* _DATA FOR THE TASK_:

━━━━━━━━━━━━━━━━

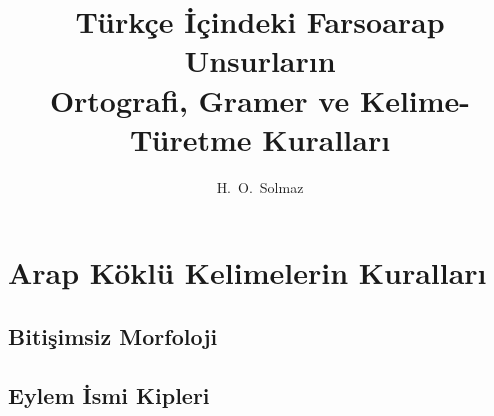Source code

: \documentclass[a5paper,10pt, twoside]{scrbook}
\title{\Large Türkçe İçindeki Farsoarap Unsurların \\
  Ortografi, Gramer ve Kelime-Türetme Kuralları}
\author{H.\ O.\ Solmaz}
\date{}
\begin{document}
\maketitle
\tableofcontents





\chapter{Arap Köklü Kelimelerin Kuralları}
\section{Bitişimsiz Morfoloji}

\section{Eylem İsmi Kipleri}
\end{document}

━━━━━━━━━━━━━━━━

* _EXERCISE_:
Everything in the records should be repeated exactly except the images.

* _TASK OUTPUT_:
Source code

: \documentclass[a5paper,10pt, twoside]{scrbook}
\title{\Large Türkçe İçindeki Farsoarap Unsurların \\
  Ortografi, Gramer ve Kelime-Türetme Kuralları}
\author{H.\ O.\ Solmaz}
\date{}
\begin{document}
\maketitle
\tableofcontents





\chapter{Arap Köklü Kelimelerin Kuralları}
\section{Bitişimsiz Morfoloji}

\section{Eylem İsmi Kipleri}
\end{document}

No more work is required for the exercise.